Black Women Who Slayed History: Zora Neale Hurston
This Black History Month, we’re highlighting the black woman who helped make our world what it is today. Today, we honor Zora Neale Hurston.
Zora Neale Hurston is one of the top writers throughout history. No question. She published more books in her lifetime than any other black woman at the time she was active.
She was born in Eatonville, Florida, in 1891 but she changed her birth date so many times, nobody seems all that certain about it. Eatonville was an all-black town so Zora was surrounded in black success for most of her childhood. She literally didn’t even know white people other than that they passed through her town on their way to Orlando. She was sheltered from racism until her teen years.

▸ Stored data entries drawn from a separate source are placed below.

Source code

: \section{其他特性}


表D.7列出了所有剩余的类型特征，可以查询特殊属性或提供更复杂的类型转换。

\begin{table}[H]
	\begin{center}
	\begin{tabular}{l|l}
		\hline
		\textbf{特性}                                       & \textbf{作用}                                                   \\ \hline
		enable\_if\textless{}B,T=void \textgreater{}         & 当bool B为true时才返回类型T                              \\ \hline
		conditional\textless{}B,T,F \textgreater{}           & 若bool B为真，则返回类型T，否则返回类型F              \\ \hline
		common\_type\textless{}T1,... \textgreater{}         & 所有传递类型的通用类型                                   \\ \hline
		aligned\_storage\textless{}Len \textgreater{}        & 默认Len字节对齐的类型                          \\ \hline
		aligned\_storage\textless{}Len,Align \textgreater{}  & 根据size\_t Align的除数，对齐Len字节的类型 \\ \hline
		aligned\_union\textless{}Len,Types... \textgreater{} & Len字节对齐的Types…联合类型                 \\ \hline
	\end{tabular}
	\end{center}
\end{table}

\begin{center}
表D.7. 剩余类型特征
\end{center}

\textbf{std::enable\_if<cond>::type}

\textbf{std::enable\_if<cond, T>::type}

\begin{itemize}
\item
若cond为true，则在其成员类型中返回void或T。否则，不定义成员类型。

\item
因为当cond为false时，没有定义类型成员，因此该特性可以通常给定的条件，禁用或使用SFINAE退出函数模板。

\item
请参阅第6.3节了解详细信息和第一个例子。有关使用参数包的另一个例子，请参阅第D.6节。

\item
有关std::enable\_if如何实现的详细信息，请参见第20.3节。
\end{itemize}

Her mother passed away when she was a preteen and Zora was forced to start working. Her father remarried and she was passed from relative to relative until she ended up in Baltimore, where she presented herself as ten years younger to finish her high school education. She had to maintain this lie for the rest of her life and looked young enough to do it.
Zora worked a bunch of jobs that sucked, which is reminiscent of anyone’s 20s. She was a maid for the head of a theater group and a waitress at a black-owned barbershop that only served whites, just to name a few. As she began to experience racism, she wrote, “Sometimes, I feel discriminated against, but it does not make me angry. It merely astonishes me. How can any deny themselves the pleasure of my company? It’s beyond me.” She knew she was boss AF.

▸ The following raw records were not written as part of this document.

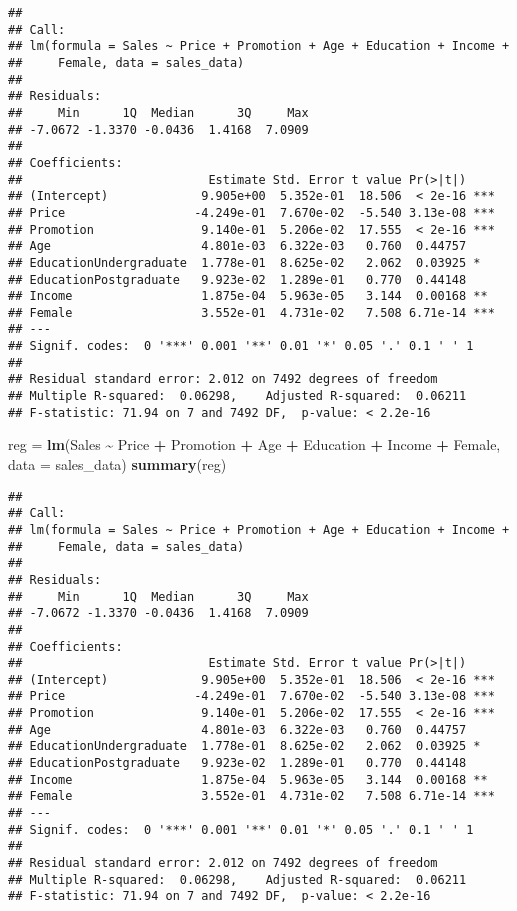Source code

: \documentclass[
]{article}
\newenvironment{Shaded}{\begin{snugshade}}{\end{snugshade}}
\newcommand{\AttributeTok}[1]{\textcolor[rgb]{0.13,0.29,0.53}{#1}}
\newcommand{\FunctionTok}[1]{\textcolor[rgb]{0.13,0.29,0.53}{\textbf{#1}}}
\newcommand{\NormalTok}[1]{#1}
\newcommand{\OtherTok}[1]{\textcolor[rgb]{0.56,0.35,0.01}{#1}}
\newcommand{\SpecialCharTok}[1]{\textcolor[rgb]{0.81,0.36,0.00}{\textbf{#1}}}
\begin{document}
\begin{verbatim}
## 
## Call:
## lm(formula = Sales ~ Price + Promotion + Age + Education + Income + 
##     Female, data = sales_data)
## 
## Residuals:
##     Min      1Q  Median      3Q     Max 
## -7.0672 -1.3370 -0.0436  1.4168  7.0909 
## 
## Coefficients:
##                          Estimate Std. Error t value Pr(>|t|)    
## (Intercept)             9.905e+00  5.352e-01  18.506  < 2e-16 ***
## Price                  -4.249e-01  7.670e-02  -5.540 3.13e-08 ***
## Promotion               9.140e-01  5.206e-02  17.555  < 2e-16 ***
## Age                     4.801e-03  6.322e-03   0.760  0.44757    
## EducationUndergraduate  1.778e-01  8.625e-02   2.062  0.03925 *  
## EducationPostgraduate   9.923e-02  1.289e-01   0.770  0.44148    
## Income                  1.875e-04  5.963e-05   3.144  0.00168 ** 
## Female                  3.552e-01  4.731e-02   7.508 6.71e-14 ***
## ---
## Signif. codes:  0 '***' 0.001 '**' 0.01 '*' 0.05 '.' 0.1 ' ' 1
## 
## Residual standard error: 2.012 on 7492 degrees of freedom
## Multiple R-squared:  0.06298,    Adjusted R-squared:  0.06211 
## F-statistic: 71.94 on 7 and 7492 DF,  p-value: < 2.2e-16
\end{verbatim}

\begin{Shaded}
\begin{Highlighting}[]
\NormalTok{reg }\OtherTok{=} \FunctionTok{lm}\NormalTok{(Sales }\SpecialCharTok{\textasciitilde{}}\NormalTok{ Price }\SpecialCharTok{+}\NormalTok{ Promotion }\SpecialCharTok{+}\NormalTok{ Age }\SpecialCharTok{+}\NormalTok{ Education }\SpecialCharTok{+}\NormalTok{ Income }\SpecialCharTok{+}\NormalTok{ Female, }\AttributeTok{data =}\NormalTok{ sales\_data)}
\FunctionTok{summary}\NormalTok{(reg)}
\end{Highlighting}
\end{Shaded}

\begin{verbatim}
## 
## Call:
## lm(formula = Sales ~ Price + Promotion + Age + Education + Income + 
##     Female, data = sales_data)
## 
## Residuals:
##     Min      1Q  Median      3Q     Max 
## -7.0672 -1.3370 -0.0436  1.4168  7.0909 
## 
## Coefficients:
##                          Estimate Std. Error t value Pr(>|t|)    
## (Intercept)             9.905e+00  5.352e-01  18.506  < 2e-16 ***
## Price                  -4.249e-01  7.670e-02  -5.540 3.13e-08 ***
## Promotion               9.140e-01  5.206e-02  17.555  < 2e-16 ***
## Age                     4.801e-03  6.322e-03   0.760  0.44757    
## EducationUndergraduate  1.778e-01  8.625e-02   2.062  0.03925 *  
## EducationPostgraduate   9.923e-02  1.289e-01   0.770  0.44148    
## Income                  1.875e-04  5.963e-05   3.144  0.00168 ** 
## Female                  3.552e-01  4.731e-02   7.508 6.71e-14 ***
## ---
## Signif. codes:  0 '***' 0.001 '**' 0.01 '*' 0.05 '.' 0.1 ' ' 1
## 
## Residual standard error: 2.012 on 7492 degrees of freedom
## Multiple R-squared:  0.06298,    Adjusted R-squared:  0.06211 
## F-statistic: 71.94 on 7 and 7492 DF,  p-value: < 2.2e-16
\end{verbatim}
\end{document}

She graduated with her Associate’s from Howard University and then her Bachelor’s from Barnard. By then she’d published a bunch of writing, including short stories and a novel. She moved to New York City and was super involved in the Harlem Renaissance. She even collaborated with Harlem Renaissance author Langston Hughes on the play Mule Bone.
She published Their Eyes Were Watching God in 1937, which became her most prolific work. At the time, it drew a lot of criticism as a novel that lacked critique of the racial oppression that was central to the work of most black writers at the time. In “How It Feels To Be Colored Me,” she wrote, “There is no great sorrow dammed up in my soul, nor lurking behind my eyes. I do not mind at all. I do not belong to the sobbing school of Negrohood.” She just wanted to celebrate Blackness, not complain about it.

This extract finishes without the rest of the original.